The hashtags for the effort are: #bckills #metsmonday #dontignorestageiv #30percent #metavivor #metathriver
I was a tad bit surprised when I found out how few knew about metastatic breast cancer when I was diagnosed. People asked my friends “didn’t I catch it early enough?” Many people laid blame on me, the person with stage IV cancer, for not having done something correct in my treatment. I should have been cured right? Breast cancer is supposed to be curable… or at least that is what people seem to think.
I found the lump at 30 years old. It was the second lump I had had checked (the first one was a benign cyst). Breast cancer does not run in my family. My aunt had it on my mom’s side, and my grandma had it on my dad’s side. I come from a very large extended family – we are not even meeting the 1 in 8 women at this rate. I don’t have the BRCA1 or BRCA2 mutations. I don’t know why I got breast cancer.
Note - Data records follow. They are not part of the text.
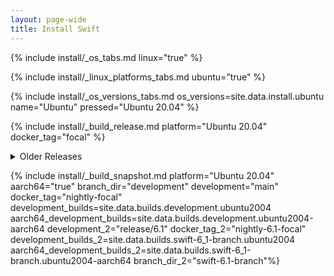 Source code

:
 ```yaml
---
layout: page-wide
title: Install Swift
---
```


{% include install/_os_tabs.md linux="true" %}

{% include install/_linux_platforms_tabs.md ubuntu="true" %}

{% include install/_os_versions_tabs.md os_versions=site.data.install.ubuntu  name="Ubuntu" pressed="Ubuntu 20.04" %}

{% include install/_build_release.md platform="Ubuntu 20.04" docker_tag="focal" %}

<details class="download" style="margin-bottom: 0;">
  <summary>Older Releases</summary>
  {% include install/_older-releases.md platform="Ubuntu 20.04" %}
</details>

{% include install/_build_snapshot.md platform="Ubuntu 20.04"
aarch64="true"
branch_dir="development"
development="main"
docker_tag="nightly-focal"
development_builds=site.data.builds.development.ubuntu2004
aarch64_development_builds=site.data.builds.development.ubuntu2004-aarch64
development_2="release/6.1"
docker_tag_2="nightly-6.1-focal"
development_builds_2=site.data.builds.swift-6_1-branch.ubuntu2004 aarch64_development_builds_2=site.data.builds.swift-6_1-branch.ubuntu2004-aarch64
branch_dir_2="swift-6.1-branch"%}
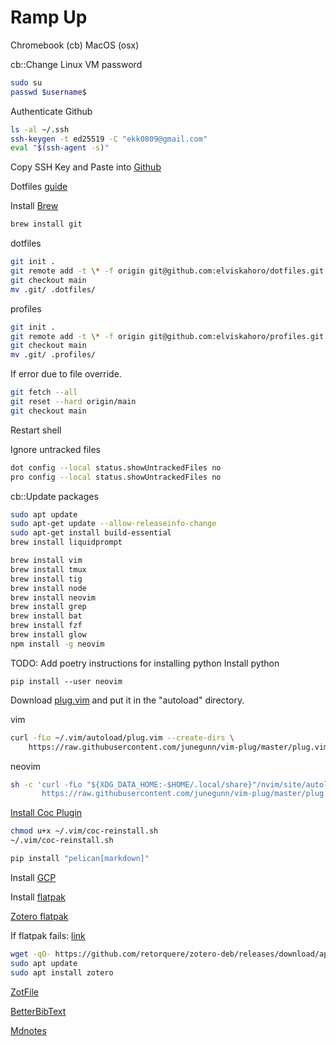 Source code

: # Ramp Up


Chromebook (cb)
MacOS (osx)

cb::Change Linux VM password

```sh
sudo su
passwd $username$
```


Authenticate Github

```sh
ls -al ~/.ssh
ssh-keygen -t ed25519 -C "ekk0809@gmail.com"
eval "$(ssh-agent -s)"
```

Copy SSH Key and Paste into [Github](https://github.com/settings/keys)

Dotfiles [guide](https://www.ackama.com/blog/posts/the-best-way-to-store-your-dotfiles-a-bare-git-repository-explained)

Install [Brew](https://brew.sh/)
```sh
brew install git
```

dotfiles
```sh
git init .
git remote add -t \* -f origin git@github.com:elviskahoro/dotfiles.git
git checkout main
mv .git/ .dotfiles/
```

profiles
```sh
git init .
git remote add -t \* -f origin git@github.com:elviskahoro/profiles.git
git checkout main
mv .git/ .profiles/
```

If error due to file override.
```sh
git fetch --all
git reset --hard origin/main
git checkout main
```

Restart shell

Ignore untracked files
```sh
dot config --local status.showUntrackedFiles no
pro config --local status.showUntrackedFiles no
```

cb::Update packages
```sh
sudo apt update
sudo apt-get update --allow-releaseinfo-change
sudo apt-get install build-essential
brew install liquidprompt
```

```sh
brew install vim
brew install tmux
brew install tig
brew install node
brew install neovim
brew install grep
brew install bat
brew install fzf
brew install glow
npm install -g neovim
```

TODO: Add poetry instructions for installing python
Install python
```
pip install --user neovim
```

Download [plug.vim](https://raw.githubusercontent.com/junegunn/vim-plug/master/plug.vim) and put it in the "autoload" directory.

vim
```sh
curl -fLo ~/.vim/autoload/plug.vim --create-dirs \
    https://raw.githubusercontent.com/junegunn/vim-plug/master/plug.vim
```

neovim
```sh
sh -c 'curl -fLo "${XDG_DATA_HOME:-$HOME/.local/share}"/nvim/site/autoload/plug.vim --create-dirs \
       https://raw.githubusercontent.com/junegunn/vim-plug/master/plug.vim'
```

[Install Coc Plugin](https://github.com/neoclide/coc.nvim/wiki/Install-coc.nvim)

```sh
chmod u+x ~/.vim/coc-reinstall.sh
~/.vim/coc-reinstall.sh
```

```sh
pip install "pelican[markdown]"
```

Install [GCP](https://cloud.google.com/sdk/docs/install#deb)

Install [flatpak](https://flatpak.org/setup/Chrome%20OS/)

[Zotero flatpak](https://flathub.org/apps/details/org.zotero.Zotero)

If flatpak fails: [link](https://www.zotero.org/support/kb/installing_on_a_chromebook)
```sh
wget -qO- https://github.com/retorquere/zotero-deb/releases/download/apt-get/install.sh | sudo bash
sudo apt update
sudo apt install zotero
```

[ZotFile](http://zotfile.com/)

[BetterBibText](https://retorque.re/zotero-better-bibtex/)

[Mdnotes](https://github.com/argenos/zotero-mdnotes)
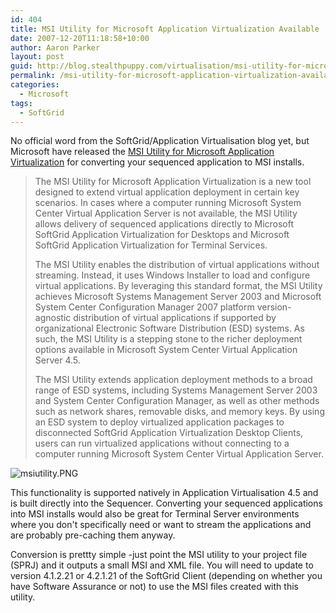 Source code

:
 ```yaml
---
id: 404
title: MSI Utility for Microsoft Application Virtualization Available
date: 2007-12-20T11:18:58+10:00
author: Aaron Parker
layout: post
guid: http://blog.stealthpuppy.com/virtualisation/msi-utility-for-microsoft-application-virtualization-available
permalink: /msi-utility-for-microsoft-application-virtualization-available/
categories:
  - Microsoft
tags:
  - SoftGrid
---
```

No official word from the SoftGrid/Application Virtualisation blog yet, but Microsoft have released the [MSI Utility for Microsoft Application Virtualization](http://www.microsoft.com/downloads/details.aspx?FamilyID=37a9e590-4f55-44ac-93e1-36eb63a09240&DisplayLang=en) for converting your sequenced application to MSI installs.

> The MSI Utility for Microsoft Application Virtualization is a new tool designed to extend virtual application deployment in certain key scenarios. In cases where a computer running Microsoft System Center Virtual Application Server is not available, the MSI Utility allows delivery of sequenced applications directly to Microsoft SoftGrid Application Virtualization for Desktops and Microsoft SoftGrid Application Virtualization for Terminal Services.
> 
> The MSI Utility enables the distribution of virtual applications without streaming. Instead, it uses Windows Installer to load and configure virtual applications. By leveraging this standard format, the MSI Utility achieves Microsoft Systems Management Server 2003 and Microsoft System Center Configuration Manager 2007 platform version-agnostic distribution of virtual applications if supported by organizational Electronic Software Distribution (ESD) systems. As such, the MSI Utility is a stepping stone to the richer deployment options available in Microsoft System Center Virtual Application Server 4.5.
> 
> The MSI Utility extends application deployment methods to a broad range of ESD systems, including Systems Management Server 2003 and System Center Configuration Manager, as well as other methods such as network shares, removable disks, and memory keys. By using an ESD system to deploy virtualized application packages to disconnected SoftGrid Application Virtualization Desktop Clients, users can run virtualized applications without connecting to a computer running Microsoft System Center Virtual Application Server.

![msiutility.PNG](https://stealthpuppy.com/wp-content/uploads/2007/12/msiutility.PNG) 

This functionality is supported natively in Application Virtualisation 4.5 and is built directly into the Sequencer. Converting your sequenced applications into MSI installs would also be great for Terminal Server environments where you don't specifically need or want to stream the applications and are probably pre-caching them anyway.

Conversion is prettty simple -just point the MSI utility to your project file (SPRJ) and it outputs a small MSI and XML file. You will need to update to version 4.1.2.21 or 4.2.1.21 of the SoftGrid Client (depending on whether you have Software Assurance or not) to use the MSI files created with this utility. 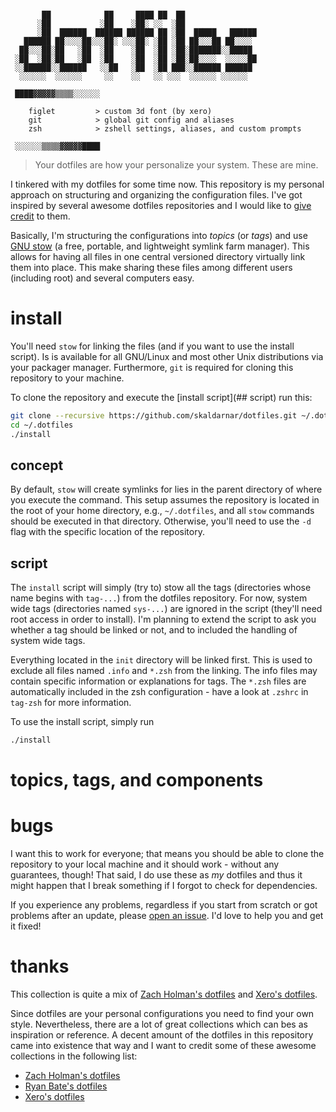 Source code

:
 ```

       ██            ██     ████ ██  ██
      ░██           ░██    ░██░ ░░  ░██
      ░██  ██████  ██████ ██████ ██ ░██  █████   ██████
   ██████ ██░░░░██░░░██░ ░░░██░ ░██ ░██ ██░░░██ ██░░░░
  ██░░░██░██   ░██  ░██    ░██  ░██ ░██░███████░░█████
 ░██  ░██░██   ░██  ░██    ░██  ░██ ░██░██░░░░  ░░░░░██
 ░░██████░░██████   ░░██   ░██  ░██ ███░░██████ ██████
  ░░░░░░  ░░░░░░     ░░    ░░   ░░ ░░░  ░░░░░░ ░░░░░░

 ████▓▓▓▓▓▒▒▒▒░░░░░░

    figlet         > custom 3d font (by xero)
    git            > global git config and aliases
    zsh            > zshell settings, aliases, and custom prompts

 ░░░░░░▒▒▒▒▓▓▓▓▓████
```

> Your dotfiles are how your personalize your system. These are mine.

I tinkered with my dotfiles for some time now. This repository is my personal approach on structuring and organizing the configuration files. I've got inspired by several awesome dotfiles repositories and I would like to [give credit](#thanks) to them.

Basically, I'm structuring the configurations into _topics_ (or _tags_) and use [GNU stow](www.gnu.org/software/stow) (a free, portable, and lightweight symlink farm manager). This allows for having all files in one central versioned directory virtually link them into place. This make sharing these files among different users (including root) and several computers easy.

# install

You'll need `stow` for linking the files (and if you want to use the install script). Is is available for all GNU/Linux and most other Unix distributions via your packager manager. Furthermore, `git` is required for cloning this repository to your machine.

To clone the repository and execute the [install script](## script) run this:
```sh
git clone --recursive https://github.com/skaldarnar/dotfiles.git ~/.dotfiles
cd ~/.dotfiles
./install
```

## concept
By default, `stow` will create symlinks for lies in the parent directory of where you execute the command. This setup assumes the repository is located in the root of your home directory, e.g., `~/.dotfiles`, and all `stow` commands should be executed in that directory. Otherwise, you'll need to use the `-d` flag with the specific location of the repository.

## script
The `install` script will simply (try to) stow all the tags (directories whose name begins with `tag-...`) from the dotfiles repository. For now, system wide tags (directories named `sys-...`) are ignored in the script (they'll need root access in order to install). I'm planning to extend the script to ask you whether a tag should be linked or not, and to included the handling of system wide tags.

Everything located in the `init` directory will be linked first. This is used to exclude all files named `.info` and `*.zsh` from the linking. The info files may contain specific information or explanations for tags. The `*.zsh` files are automatically included in the zsh configuration - have a look at `.zshrc` in `tag-zsh` for more information.

To use the install script, simply run
```sh
./install
```

# topics, tags, and components

# bugs

I want this to work for everyone; that means you should be able to clone the repository to your local machine and it should work - without any guarantees, though! That said, I do use these as _my_ dotfiles and thus it might happen that I break something if I forgot to check for dependencies.

If you experience any problems, regardless if you start from scratch or got problems after an update, please [open an issue](https://github.com/skaldarnar/dotfiles/issues). I'd love to help you and get it fixed!


# thanks

This collection is quite a mix of [Zach Holman's dotfiles](https://github.com/holman/dotfiles) and [Xero's dotfiles](https://github.com/xero/dotfiles).

Since dotfiles are your personal configurations you need to find your own style. Nevertheless, there are a lot of great collections which can bes as inspiration or reference. A decent amount of the dotfiles in this repository came into existence that way and I want to credit some of these awesome collections in the following list:

* [Zach Holman's dotfiles](https://github.com/holman/dotfiles)
* [Ryan Bate's dotfiles](https://github.com/ryanb/dotfiles)
* [Xero's dotfiles](https://github.com/xero/dotfiles)
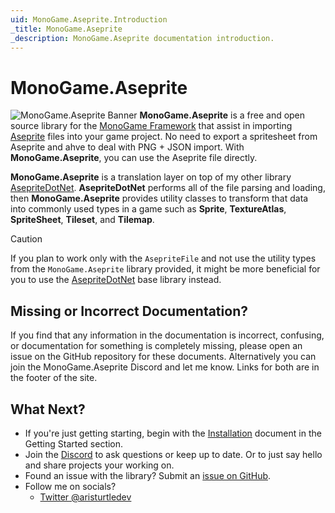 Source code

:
 ```yaml
---
uid: MonoGame.Aseprite.Introduction
_title: MonoGame.Aseprite
_description: MonoGame.Aseprite documentation introduction.
---
```


# MonoGame.Aseprite

![MonoGame.Aseprite Banner](~/images/banner.png)
**MonoGame.Aseprite** is a free and open source library for the [MonoGame Framework](https://www.monogame.net) that assist in importing [Aseprite](https://www.aseprite.org) files into your game project.  No need to export a spritesheet from Aseprite and ahve to deal with PNG + JSON import.  With **MonoGame.Aseprite**, you can use the Aseprite file directly.

**MonoGame.Aseprite** is a translation layer on top of my other library [AsepriteDotNet](https://github.com/aristurtledev/asepritedotnet).  **AsepriteDotNet** performs all of the file parsing and loading, then **MonoGame.Aseprite** provides utility classes to transform that data into commonly used types in a game such as **Sprite**, **TextureAtlas**, **SpriteSheet**, **Tileset**, and **Tilemap**.  

> [!CAUTION]
> If you plan to work only with the `AsepriteFile` and not use the utility types from the `MonoGame.Aseprite` library provided, it might be more beneficial for you to use the [AsepriteDotNet](https://github.com/aristurtledev/asepritedotnet) base library instead.  

## Missing or Incorrect Documentation?
If you find that any information in the documentation is incorrect, confusing, or documentation for something is completely missing, please open an issue on the GitHub repository for these documents.  Alternatively you can join the MonoGame.Aseprite Discord and let me know.  Links for both are in the footer of the site.


## What Next?
* If you're just getting starting, begin with the [Installation](./getting-started/installation.md) document in the Getting Started section.  
* Join the [Discord](https://discord.gg/8jFvHhuMJU) to ask questions or keep up to date. Or to just say hello and share projects your working on.
* Found an issue with the library?  Submit an [issue on GitHub](https://github.com/aristurtledev/monogame-aseprite/issues).
* Follow me on socials? 
    * [Twitter @aristurtledev](https://www.twitter.com/aristurtledev)
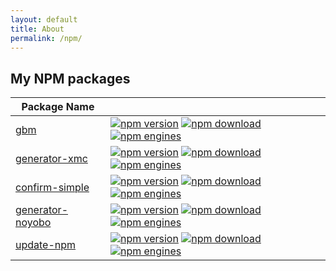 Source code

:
 ```yaml
---
layout: default
title: About
permalink: /npm/
---
```

## My NPM packages

|Package Name                                                  |                                                                                                                                                                                                                                                                                                                                                           |
|--------------------------------------------------------------|-----------------------------------------------------------------------------------------------------------------------------------------------------------------------------------------------------------------------------------------------------------------------------------------------------------------------------------------------------------|
|[gbm](https://github.com/noyobo/gbm)                          |[![npm version](http://img.shields.io/npm/v/gbm.svg)](https://www.npmjs.org/package/gbm) [![npm download](http://img.shields.io/npm/dm/gbm.svg)](https://www.npmjs.org/package/gbm) [![npm engines](http://img.shields.io/node/v/gbm.svg)](https://www.npmjs.org/package/gbm)                                                                              |
|[generator-xmc](https://github.com/noyobo/generator-xmc)      |[![npm version](http://img.shields.io/npm/v/generator-xmc.svg)](https://www.npmjs.org/package/generator-xmc) [![npm download](http://img.shields.io/npm/dm/generator-xmc.svg)](https://www.npmjs.org/package/generator-xmc) [![npm engines](http://img.shields.io/node/v/generator-xmc.svg)](https://www.npmjs.org/package/generator-xmc)                  |
|[confirm-simple](https://github.com/noyobo/confirm-simple)    |[![npm version](http://img.shields.io/npm/v/confirm-simple.svg)](https://www.npmjs.org/package/confirm-simple) [![npm download](http://img.shields.io/npm/dm/confirm-simple.svg)](https://www.npmjs.org/package/confirm-simple) [![npm engines](http://img.shields.io/node/v/confirm-simple.svg)](https://www.npmjs.org/package/confirm-simple)            |
|[generator-noyobo](https://github.com/noyobo/generator-noyobo)|[![npm version](http://img.shields.io/npm/v/generator-noyobo.svg)](https://www.npmjs.org/package/generator-noyobo) [![npm download](http://img.shields.io/npm/dm/generator-noyobo.svg)](https://www.npmjs.org/package/generator-noyobo) [![npm engines](http://img.shields.io/node/v/generator-noyobo.svg)](https://www.npmjs.org/package/generator-noyobo)|
|[update-npm](https://github.com/noyobo/update-npm)            |[![npm version](http://img.shields.io/npm/v/update-npm.svg)](https://www.npmjs.org/package/update-npm) [![npm download](http://img.shields.io/npm/dm/update-npm.svg)](https://www.npmjs.org/package/update-npm) [![npm engines](http://img.shields.io/node/v/update-npm.svg)](https://www.npmjs.org/package/update-npm)                                    |

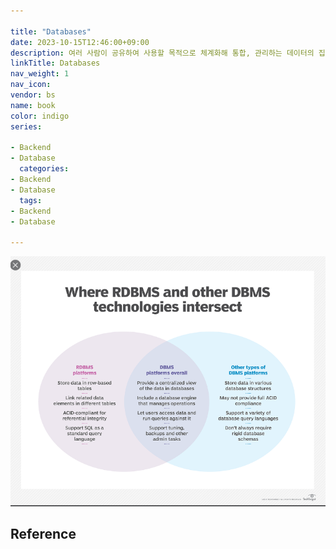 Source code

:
 ```yaml
---

title: "Databases"
date: 2023-10-15T12:46:00+09:00
description: 여러 사람이 공유하여 사용할 목적으로 체계화해 통합, 관리하는 데이터의 집합
linkTitle: Databases
nav_weight: 1
nav_icon:
vendor: bs
name: book
color: indigo
series:

- Backend
- Database
  categories:
- Backend
- Database
  tags:
- Backend
- Database

---
```


![Where RDBMS and other DBMS technologies intersect](differencetypeofdbms2.png#center)

## Reference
I caught it at Stage IIB! That is early for needing to be able to feel it with your fingers. The tumor was 2.5 cm wide. They found 1 lymph node that had a tumor in it, this lymph node was removed during my mastectomy.
I had a bilateral mastectomy, 8 doses of chemo over 16 weeks. I had radiation from shoulder to tummy, sternum to armpit. I took Tamoxifen everyday. I did what I was supposed to do.
30% of early stage breast cancer patients go on to get metastatic breast cancer. How are some people cured and some people not? No one really knows at this point. It is a crapshoot, a gamble. A gamble in which I didn’t quite get the winning hand.
Everyone diagnosed with breast cancer lives in fear knowing that they could find out that they are metastatic. 5 years is the big milestone, but many women find out they are metastatic 10+ years after their initial diagnosis. It is a shadow that follows you around. Every ache and cough has to be scanned – checked – you have to make sure. We did many of those types of scans. Many clean scans while cancer was hiding away in the cells of my body.
Major breast cancer organizations donate 2-7% of their funds to metastatic breast cancer research. That is what this ruckus is all about. It isn’t enough. Without a cure for metastatic breast cancer, there isn’t a cure at all. The more we ask, the more we are heard.
Yes, men and women in all stages need support (yes, men get breast cancer too). Women need to get in for mammograms, the earlier you get in tends to lower your risk of having a recurrence – but breast cancer caught early does not guarantee you won’t get metastatic breast cancer. Again, there is no cure for stage IV breast cancer. Not 100% of breast cancer funds needs to go toward metastatic research, but why not a little more? If we don’t find a cure for metastatic breast cancer, we don’t have a cure for breast cancer. Metavivor.org recommends 30% of fund for 30% of men and women.
The rest of my life will consist of treatment, monitoring that treatment for progress of my cancer, if it is doing well I stay on it. When the cancer spreads I change treatment. Scan. Treat. Repeat.
If you go by statistics, the average is 3 years of life after a metastatic diagnosis. We found the metastases in my lungs 1 1/2 years ago (they couldn’t biopsy the ones in my lungs, so we waited…). I wasn’t officially diagnosed with stage IV breast cancer until October 2013 – by then it had spread throughout my spine, clavicle, ribs, lymph nodes in my chest and we just found out it was even hiding in my ovaries that we removed in November. So how much time do I have left? It is a question I ask myself all of the time.
I am 35 years old. I am hoping money toward metastatic research extends my life beyond the statistics.I want to stay alive beyond the statistics. I plan on sticking my foot in every trial that makes sense. I will be the guinea pig, just please help fund the research that keeps me alive.
So please, share, help get the message out, and much love to breast cancer thrivers in all shapes, stages and sizes. Let’s support everyone, but let’s shift some funding, let’s focus on a real cure. A cure for metastatic cancer and research to prevent metastatic cancer from happening.